Г. Гор: «Это благообразный, коротко остриженный лысеющий человек в очках, очень, очень, очень культурных пристрастий в области литературы, живописи и вообще искусства. Был за это столь часто и строго наказываем, что вид имеет всегда неуверенный, глаза вопрошающие… Писал формалистично, а теперь пишет просто из жизни народов Севера, которых любит, кроме всего прочего, и за их живопись, к формалистичности которой не придерешься».
«Рахманов Леонид Николаевич — человек худенький, роста — выше среднего, взгляд рассеянный или недоверчивый, смеется, не открывая губ, чтобы скрыть отсутствие зубов. Много знает. Читает не по-литературоведчески, но со страстью, по-писательски, со многими книгами отношения у него личные, словно с людьми… Сколько нерожденных детей. Сколько принужденного молчания. Роковая немота — при остром и точном слухе. Вытоптанное поле, запомнившее, как больно, когда топчут, и решившее, что бесплодие — меньшее из зол. Мы так и не узнаем, как вырос Рахманов в своем нелюдимом городе, как любил, что увидел, запомнил, что запало в душу, что испугало и отняло дар речи. И кто всему этому виной? Бог знает!»
М. Слонимский: «Он унаследовал от предков хорошую голову… Когда он рассуждал, голова работала без перебоев. Но душа у него была уже и тогда уязвленная, запутанная, внушаемая. Начинал он — от души. Первые его рассказы, особенно „Варшава“, были ему органичны. В дальнейшем он стал притворяться нормальным. И — потерял дорожку».
Шварц пишет о близких людях. Гор — его сосед по писательскому дому. Рахманов — «один из немногих людей, с которыми у меня подобие дружбы». Слонимский, с которым начинался путь в литературе, вообще, «для меня — вне суда, вне определения, вне описания». И все же он честно обнаруживает в разных судьбах общую драму невоплощенности (недовоплощенности?), не исключая из нее самого себя.

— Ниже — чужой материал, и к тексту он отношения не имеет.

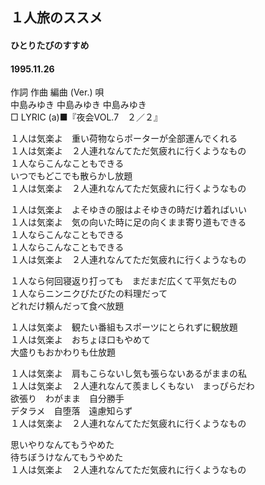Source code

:## １人旅のススメ
#### ひとりたびのすすめ
#### 1995.11.26


作詞  作曲  編曲 (Ver.)   唄   
中島みゆき   中島みゆき       中島みゆき   
□ LYRIC (a)■『夜会VOL.7　２／２』   
   
１人は気楽よ　重い荷物ならポーターが全部運んでくれる   
１人は気楽よ　２人連れなんてただ気疲れに行くようなもの   
１人ならこんなこともできる   
いつでもどこでも散らかし放題   
１人は気楽よ　２人連れなんてただ気疲れに行くようなもの   
   
１人は気楽よ　よそゆきの服はよそゆきの時だけ着ればいい   
１人は気楽よ　気の向いた時に足の向くまま寄り道もできる   
１人ならこんなこともできる   
１人ならこんなこともできる   
１人は気楽よ　２人連れなんてただ気疲れに行くようなもの   
   
１人なら何回寝返り打っても　まだまだ広くて平気だもの   
１人ならニンニクびたびたの料理だって   
どれだけ頼んだって食べ放題   
   
１人は気楽よ　観たい番組もスポーツにとられずに観放題   
１人は気楽よ　おちょほ口もやめて   
大盛りもおかわりも仕放題   
   
１人は気楽よ　肩もこらないし気も張らないあるがままの私   
１人は気楽よ　２人連れなんて羨ましくもない　まっぴらだわ   
欲張り　わがまま　自分勝手   
デタラメ　自堕落　遠慮知らず   
１人は気楽よ　２人連れなんてただ気疲れに行くようなもの   
   
思いやりなんてもうやめた   
待ちぼうけなんてもうやめた   
１人は気楽よ　２人連れなんてただ気疲れに行くようなもの   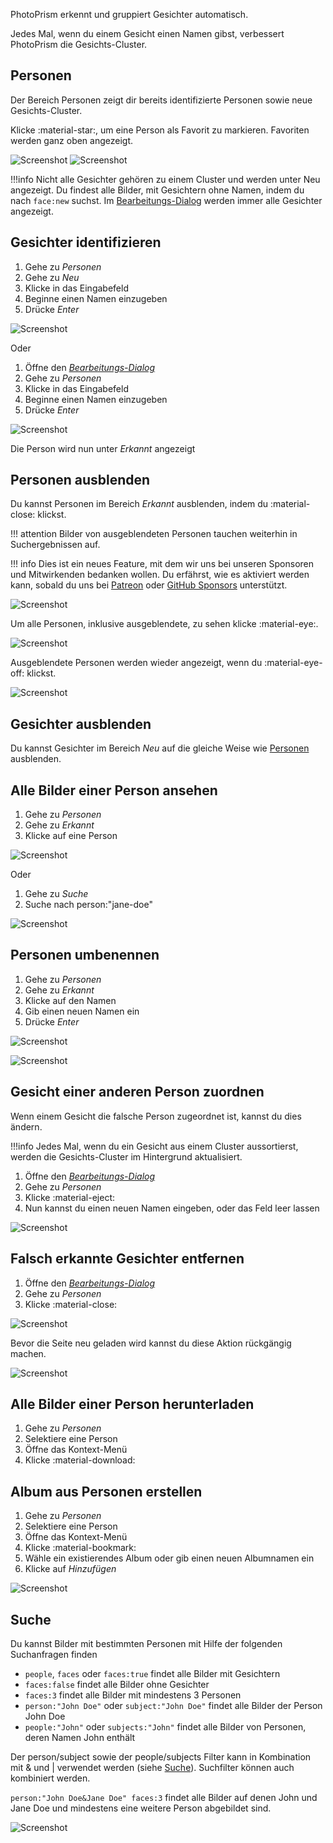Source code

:PhotoPrism erkennt und gruppiert Gesichter automatisch.

Jedes Mal, wenn du einem Gesicht einen Namen gibst, verbessert PhotoPrism die Gesichts-Cluster.

## Personen ##
Der Bereich Personen zeigt dir bereits identifizierte Personen sowie neue Gesichts-Cluster.

Klicke :material-star:, um eine Person als Favorit zu markieren. Favoriten werden ganz oben angezeigt.

![Screenshot](img/recognized.png)
![Screenshot](img/new.png)

!!!info
    Nicht alle Gesichter gehören zu einem Cluster und werden unter Neu angezeigt. Du findest alle Bilder, mit Gesichtern ohne Namen,
    indem du nach `face:new` suchst. Im [Bearbeitungs-Dialog](edit.md) werden immer alle Gesichter angezeigt.


## Gesichter identifizieren ##
1. Gehe zu *Personen*
2. Gehe zu *Neu*
3. Klicke in das Eingabefeld
4. Beginne einen Namen einzugeben
5. Drücke *Enter*

![Screenshot](img/add-name-new.png)

<!--![Screenshot](img/add-name-new-2.png)-->

Oder

1. Öffne den [*Bearbeitungs-Dialog*](edit.md)
2. Gehe zu *Personen*
3. Klicke in das Eingabefeld
4. Beginne einen Namen einzugeben
5. Drücke *Enter*

![Screenshot](img/add-name-edit.png)

Die Person wird nun unter *Erkannt* angezeigt

## Personen ausblenden ##
Du kannst Personen im Bereich *Erkannt* ausblenden, indem du :material-close: klickst.

!!! attention
    Bilder von ausgeblendeten Personen tauchen weiterhin in Suchergebnissen auf.

!!! info
    Dies ist ein neues Feature, mit dem wir uns bei unseren Sponsoren und Mitwirkenden bedanken wollen.
    Du erfährst, wie es aktiviert werden kann, sobald du uns bei [Patreon](https://www.patreon.com/photoprism) oder [GitHub Sponsors](https://github.com/sponsors/photoprism) unterstützt.

![Screenshot](img/person-hide.png)

Um alle Personen, inklusive ausgeblendete, zu sehen klicke :material-eye:.

![Screenshot](img/person-show-all.png)

Ausgeblendete Personen werden wieder angezeigt, wenn du :material-eye-off: klickst.

![Screenshot](img/person-recover.png)


## Gesichter ausblenden ##
Du kannst Gesichter im Bereich *Neu* auf die gleiche Weise wie [Personen](#personen-ausblenden) ausblenden.

## Alle Bilder einer Person ansehen ##
1. Gehe zu *Personen*
2. Gehe zu *Erkannt*
3. Klicke auf eine Person

![Screenshot](img/view-person.png)

Oder

1. Gehe zu *Suche*
2. Suche nach person:"jane-doe"

![Screenshot](img/view-person-2.png)

## Personen umbenennen ##

1. Gehe zu *Personen*
2. Gehe zu *Erkannt*
3. Klicke auf den Namen
4. Gib einen neuen Namen ein
5. Drücke *Enter*

![Screenshot](img/rename-recognized-0.png)

![Screenshot](img/rename-recognized.png)

## Gesicht einer anderen Person zuordnen ##
Wenn einem Gesicht die falsche Person zugeordnet ist, kannst du dies ändern.

!!!info
    Jedes Mal, wenn du ein Gesicht aus einem Cluster aussortierst, werden die Gesichts-Cluster im Hintergrund aktualisiert.

1. Öffne den [*Bearbeitungs-Dialog*](edit.md)
2. Gehe zu *Personen*
3. Klicke :material-eject:
4. Nun kannst du einen neuen Namen eingeben, oder das Feld leer lassen

![Screenshot](img/reject.png)

## Falsch erkannte Gesichter entfernen ##

1. Öffne den [*Bearbeitungs-Dialog*](edit.md)
2. Gehe zu *Personen*
3. Klicke :material-close:

![Screenshot](img/remove-face.png)

Bevor die Seite neu geladen wird kannst du diese Aktion rückgängig machen.

![Screenshot](img/undo-remove-face.png)

## Alle Bilder einer Person herunterladen ##
1. Gehe zu *Personen*
2. Selektiere eine Person
3. Öffne das Kontext-Menü
4. Klicke :material-download:

## Album aus Personen erstellen ##
1. Gehe zu *Personen*
2. Selektiere eine Person
3. Öffne das Kontext-Menü
4. Klicke :material-bookmark:
5. Wähle ein existierendes Album oder gib einen neuen Albumnamen ein
6. Klicke auf *Hinzufügen*

![Screenshot](img/people-context-menu.png)

## Suche ##
Du kannst Bilder mit bestimmten Personen mit Hilfe der folgenden Suchanfragen finden

- `people`, `faces` oder `faces:true` findet alle Bilder mit Gesichtern
- `faces:false` findet alle Bilder ohne Gesichter
- `faces:3` findet alle Bilder mit mindestens 3 Personen
- `person:"John Doe"` oder `subject:"John Doe"` findet alle Bilder der Person John Doe
- `people:"John"` oder `subjects:"John"` findet alle Bilder von Personen, deren Namen John enthält

Der person/subject sowie der people/subjects Filter kann in Kombination mit & und | verwendet werden (siehe [Suche](search.md)). 
Suchfilter können auch kombiniert werden.

`person:"John Doe&Jane Doe" faces:3` findet alle Bilder auf denen John und Jane Doe und mindestens eine weitere Person abgebildet sind.

![Screenshot](img/people-search.png)


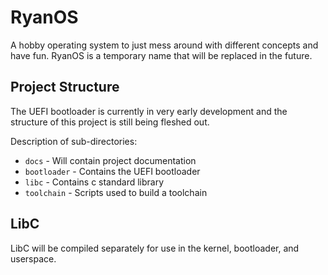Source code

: # RyanOS
A hobby operating system to just mess around with different concepts and have fun.
RyanOS is a temporary name that will be replaced in the future.

## Project Structure

The UEFI bootloader is currently in very early development and the structure of this project is still being fleshed out.

Description of sub-directories:

* `docs` - Will contain project documentation
* `bootloader` - Contains the UEFI bootloader
* `libc` - Contains c standard library
* `toolchain` - Scripts used to build a toolchain

## LibC

LibC will be compiled separately for use in the kernel, bootloader, and userspace.
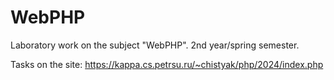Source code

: # WebPHP

Laboratory work on the subject "WebPHP". 2nd year/spring semester.

Tasks on the site: https://kappa.cs.petrsu.ru/~chistyak/php/2024/index.php

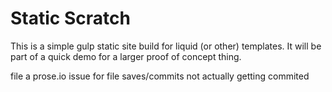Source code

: # Static Scratch 

This is a simple gulp static site build for liquid (or other) templates. It will be part of a quick demo for a larger proof of concept thing.

file a prose.io issue for file saves/commits not actually getting commited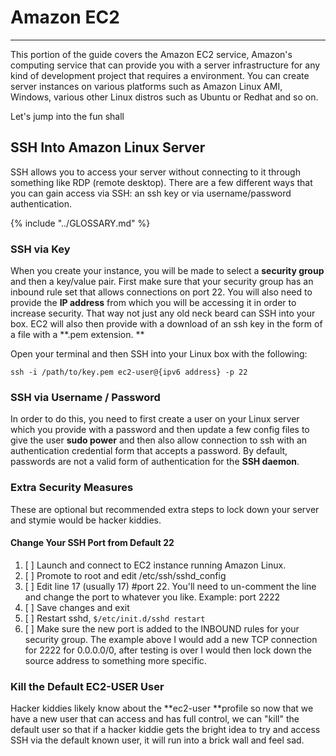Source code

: # Amazon EC2

---

This portion of the guide covers the Amazon EC2 service, Amazon's computing service that can provide you with a server infrastructure for any kind of development project that requires a   environment.  You can create server instances on various platforms such as Amazon Linux AMI, Windows, various other Linux distros such as Ubuntu or Redhat and so on.

Let's jump into the fun shall

## SSH Into Amazon Linux Server

SSH allows you to access your server without connecting to it through something like RDP \(remote desktop\).  There are a few different ways that you can gain access via SSH: an ssh key or via username/password authentication.

{% include "../GLOSSARY.md" %}

### SSH via Key

When you create your instance, you will be made to select a **security group** and then a key/value pair.  First make sure that your security group has an inbound rule set that allows connections on port 22.  You will also need to provide the **IP address** from which you will be accessing it in order to increase security.  That way not just any old neck beard can SSH into your box.  EC2 will also then provide with a download of an ssh key in the form of a file with a **.pem extension. **

Open your terminal and then SSH into your Linux box with the following:

`ssh -i /path/to/key.pem ec2-user@{ipv6 address} -p 22`

### SSH via Username / Password

In order to do this, you need to first create a user on your Linux server which you provide with a password and then update a few config files to give the user **sudo power** and then also allow connection to ssh with an authentication credential form that accepts a password.  By default, passwords are not a valid form of authentication for the **SSH daemon**.

### Extra Security Measures

These are optional but recommended extra steps to lock down your server and stymie would be hacker kiddies.

#### Change Your SSH Port from Default 22

1. [ ] Launch and connect to EC2 instance running Amazon Linux.
2. [ ] Promote to root and edit /etc/ssh/sshd\_config
3. [ ] Edit line 17 \(usually 17\) \#port 22. You'll need to un-comment the line and change the port to whatever you like. Example: port 2222
4. [ ] Save changes and exit
5. [ ] Restart sshd, `$/etc/init.d/sshd restart`
6. [ ] Make sure the new port is added to the INBOUND rules for your security group. The example above I would add a new TCP connection for 2222 for 0.0.0.0/0, after testing is over I would then lock down the source address to something more specific. 

### Kill the Default EC2-USER User

Hacker kiddies likely know about the **ec2-user **profile so now that we have a new user that can access and has full control, we can "kill" the default user so that if a hacker kiddie gets the bright idea to try and access SSH via the default known user, it will run into a brick wall and feel sad.

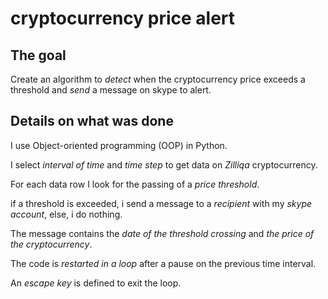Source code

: # cryptocurrency price alert

## The goal

Create an algorithm to *detect* when the cryptocurrency price exceeds a threshold and *send* a message on skype to alert.

## Details on what was done

I use Object-oriented programming (OOP) in Python. 

I select *interval of time* and *time step* to get data on *Zilliqa* cryptocurrency. 

For each data row I look for the passing of a *price threshold*.

if a threshold is exceeded, i send a message to a *recipient* with my *skype account*, else, i do nothing. 

The message contains the *date of the threshold crossing* and *the price of the cryptocurrency*.

The code is *restarted in a loop* after a pause on the previous time interval. 

An *escape key* is defined to exit the loop. 







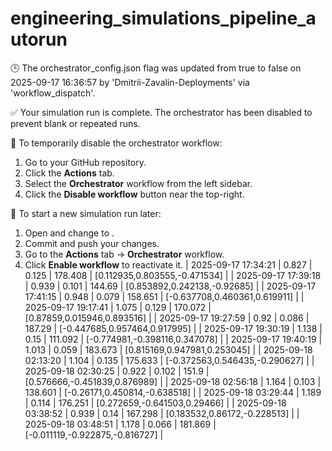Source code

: # engineering_simulations_pipeline_autorun

🕒 The orchestrator_config.json flag was updated from true to false on 2025-09-17 16:36:57 by 'Dmitrii-Zavalin-Deployments' via 'workflow_dispatch'.

✅ Your simulation run is complete. The orchestrator has been disabled to prevent blank or repeated runs.

🛑 To temporarily disable the orchestrator workflow:
1. Go to your GitHub repository.
2. Click the **Actions** tab.
3. Select the **Orchestrator** workflow from the left sidebar.
4. Click the **Disable workflow** button near the top-right.

🔄 To start a new simulation run later:
1. Open  and change  to .
2. Commit and push your changes.
3. Go to the **Actions** tab → **Orchestrator** workflow.
4. Click **Enable workflow** to reactivate it.
| 2025-09-17 17:34:21 | 0.827 | 0.125 | 178.408 | [0.112935,0.803555,-0.471534] |
| 2025-09-17 17:39:18 | 0.939 | 0.101 | 144.69 | [0.853892,0.242138,-0.92685] |
| 2025-09-17 17:41:15 | 0.948 | 0.079 | 158.651 | [-0.637708,0.460361,0.619911] |
| 2025-09-17 19:17:41 | 1.075 | 0.129 | 170.072 | [0.87859,0.015946,0.893516] |
| 2025-09-17 19:27:59 | 0.92 | 0.086 | 187.29 | [-0.447685,0.957464,0.917995] |
| 2025-09-17 19:30:19 | 1.138 | 0.15 | 111.092 | [-0.774981,-0.398116,0.347078] |
| 2025-09-17 19:40:19 | 1.013 | 0.059 | 183.673 | [0.815169,0.947981,0.253045] |
| 2025-09-18 02:13:20 | 1.104 | 0.135 | 175.633 | [-0.372563,0.546435,-0.290627] |
| 2025-09-18 02:30:25 | 0.922 | 0.102 | 151.9 | [0.576666,-0.451839,0.876989] |
| 2025-09-18 02:56:18 | 1.164 | 0.103 | 138.601 | [-0.26171,0.450814,-0.638518] |
| 2025-09-18 03:29:44 | 1.189 | 0.114 | 176.251 | [0.272659,-0.641503,0.29466] |
| 2025-09-18 03:38:52 | 0.939 | 0.14 | 167.298 | [0.183532,0.86172,-0.228513] |
| 2025-09-18 03:48:51 | 1.178 | 0.066 | 181.869 | [-0.011119,-0.922875,-0.816727] |
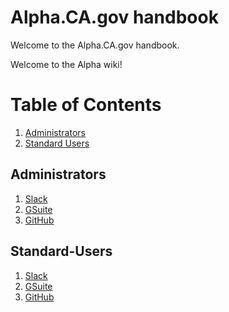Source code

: # Alpha.CA.gov handbook

Welcome to the Alpha.CA.gov handbook.

Welcome to the Alpha wiki!

# Table of Contents
1. [Administrators](#Administrators)
2. [Standard Users](#Standard-Users)


## Administrators
1. [Slack](https://github.com/cagov/Alpha/wiki/SLACK)
2. [GSuite](https://github.com/cagov/Alpha/wiki/GSuite)
3. [GitHub](https://github.com/cagov/Alpha/wiki/GitHub)

## Standard-Users
1. [Slack](https://github.com/cagov/Alpha/wiki/SLACK-USERS)
2. [GSuite](https://github.com/cagov/Alpha/wiki/GSuite-USERS)
3. [GitHub](https://github.com/cagov/Alpha/wiki/GitHub-USERS)
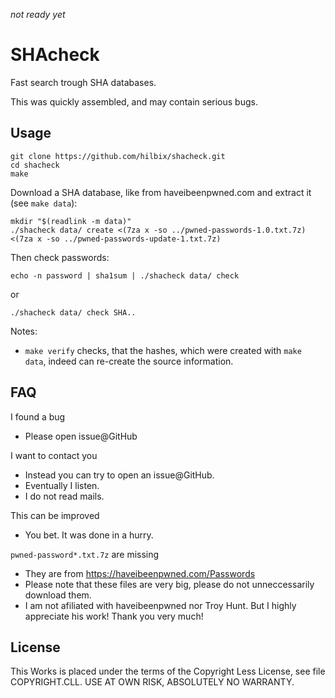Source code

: *not ready yet*

# SHAcheck

Fast search trough SHA databases.

This was quickly assembled, and may contain serious bugs.


## Usage

    git clone https://github.com/hilbix/shacheck.git
    cd shacheck
    make

Download a SHA database, like from haveibeenpwned.com and extract it (see `make data`):

    mkdir "$(readlink -m data)"
    ./shacheck data/ create <(7za x -so ../pwned-passwords-1.0.txt.7z) <(7za x -so ../pwned-passwords-update-1.txt.7z)

Then check passwords:

    echo -n password | sha1sum | ./shacheck data/ check

or

    ./shacheck data/ check SHA..


Notes:

- `make verify` checks, that the hashes, which were created with `make data`, indeed can re-create the source information.


## FAQ

I found a bug

- Please open issue@GitHub

I want to contact you

- Instead you can try to open an issue@GitHub.
- Eventually I listen.
- I do not read mails.

This can be improved

- You bet.  It was done in a hurry.

`pwned-password*.txt.7z` are missing

- They are from https://haveibeenpwned.com/Passwords
- Please note that these files are very big, please do not unneccessarily download them.
- I am not afiliated with haveibeenpwned nor Troy Hunt.  But I highly appreciate his work!  Thank you very much!


## License

This Works is placed under the terms of the Copyright Less License,
see file COPYRIGHT.CLL.  USE AT OWN RISK, ABSOLUTELY NO WARRANTY.

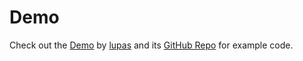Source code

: # Demo

Check out the [Demo](https://nuxt-fire-demo.herokuapp.com/) by [lupas](https://github.com/lupas) and its [GitHub Repo](https://github.com/lupas/nuxt-firebase-demo) for example code.
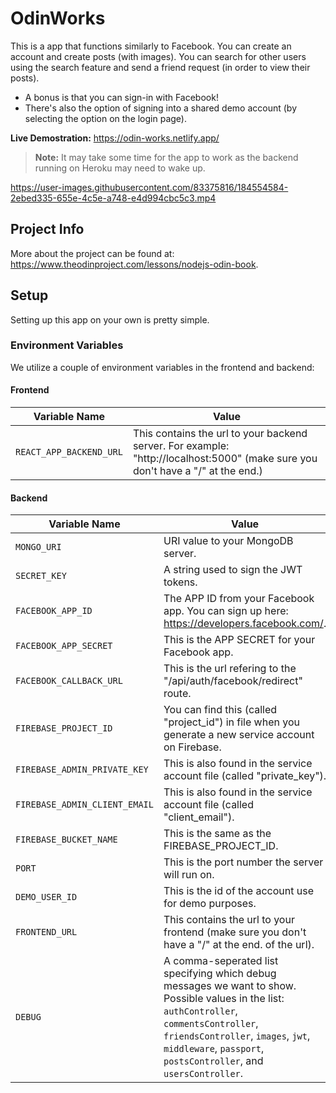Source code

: # OdinWorks

This is a app that functions similarly to Facebook. You can create an account and create posts (with images). You can search for other users using the search feature and send a friend request (in order to view their posts).

- A bonus is that you can sign-in with Facebook!
- There's also the option of signing into a shared demo account (by selecting the option on the login page).

**Live Demostration:** https://odin-works.netlify.app/

> **Note:** It may take some time for the app to work as the backend running on Heroku may need to wake up.


https://user-images.githubusercontent.com/83375816/184554584-2ebed335-655e-4c5e-a748-e4d994cbc5c3.mp4


## Project Info

More about the project can be found at: https://www.theodinproject.com/lessons/nodejs-odin-book.

## Setup

Setting up this app on your own is pretty simple.

### Environment Variables

We utilize a couple of environment variables in the frontend and backend:

#### Frontend

| Variable Name         | Value                                                                                                                           |
| --------------------- | ------------------------------------------------------------------------------------------------------------------------------- |
| `REACT_APP_BACKEND_URL` | This contains the url to your backend server. For example: "http://localhost:5000" (make sure you don't have a "/" at the end.) |

#### Backend

| Variable Name               | Value                                                                                                |
| --------------------------- | ---------------------------------------------------------------------------------------------------- |
| `MONGO_URI`                   | URI value to your MongoDB server.                                                                    |
| `SECRET_KEY`                  | A string used to sign the JWT tokens.                                                                |
| `FACEBOOK_APP_ID`             | The APP ID from your Facebook app. You can sign up here: https://developers.facebook.com/.           |
| `FACEBOOK_APP_SECRET`         | This is the APP SECRET for your Facebook app.                                                        |
| `FACEBOOK_CALLBACK_URL`       | This is the url refering to the "/api/auth/facebook/redirect" route.                                 |
| `FIREBASE_PROJECT_ID`         | You can find this (called "project_id") in file when you generate a new service account on Firebase. |
| `FIREBASE_ADMIN_PRIVATE_KEY`  | This is also found in the service account file (called "private_key").                               |
| `FIREBASE_ADMIN_CLIENT_EMAIL` | This is also found in the service account file (called "client_email").                              |
| `FIREBASE_BUCKET_NAME`        | This is the same as the FIREBASE_PROJECT_ID.                                                         |
| `PORT`                        | This is the port number the server will run on.                                                      |
| `DEMO_USER_ID`                | This is the id of the account use for demo purposes.                                                 |
| `FRONTEND_URL`                | This contains the url to your frontend (make sure you don't have a "/" at the end. of the url).      |
| `DEBUG` | A comma-seperated list specifying which debug messages we want to show. Possible values in the list: `authController`, `commentsController`, `friendsController`, `images`, `jwt`, `middleware`, `passport`, `postsController`, and `usersController`. |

«У всех у нас зрение, обоняние, вкус и некоторые другие чувства в большей или меньшей степени вывихнуты. И ничего нет приятного, когда чужое вопрошающее и неуверенное выражение напомнит тебе о разрушенной цельности».
«От хорошей жизни писателями не становятся», — утверждал серапионов брат Зощенко.
Учителями, наверное, тоже.
Когда они — по разным причинам — притворились нормальными и потеряли дорожку, неосуществленное, несбывшееся они пытались увидеть в своих учениках.
ЛИТО остались приметой советской эпохи. Но жажда литературного совета и разговора «за жизнь» — неистребима. Час ученичества необходим молодому автору.
Оказалось, и для этого поколения свои авторитеты — были. Битов любовно перечисляет тех, к кому ходили начинающие ленинградские авторы в шестидесятые годы. Но так было не только в Ленинграде. В. Лакшин рассказывает, как в те же времена он явился вечером к старшему другу из круга «Нового мира» и до пяти часов утра пытал его вертеровскими вопросами о смысле жизни — и потом запомнил этот разговор на всю жизнь.
Ходит ли кто-то к нынешним старикам за советом и сочувствием? Или вертикальные связи между поколениями окончательно сменились горизонталью: тщеславием клубных «чтений», суетой презентаций, загулом тусовок, пустынностью редакционных коридоров?
Не зная ответа на этот вопрос, перечитаем прозу двадцатых.
Ленинградских учителей, которые тогда были учениками.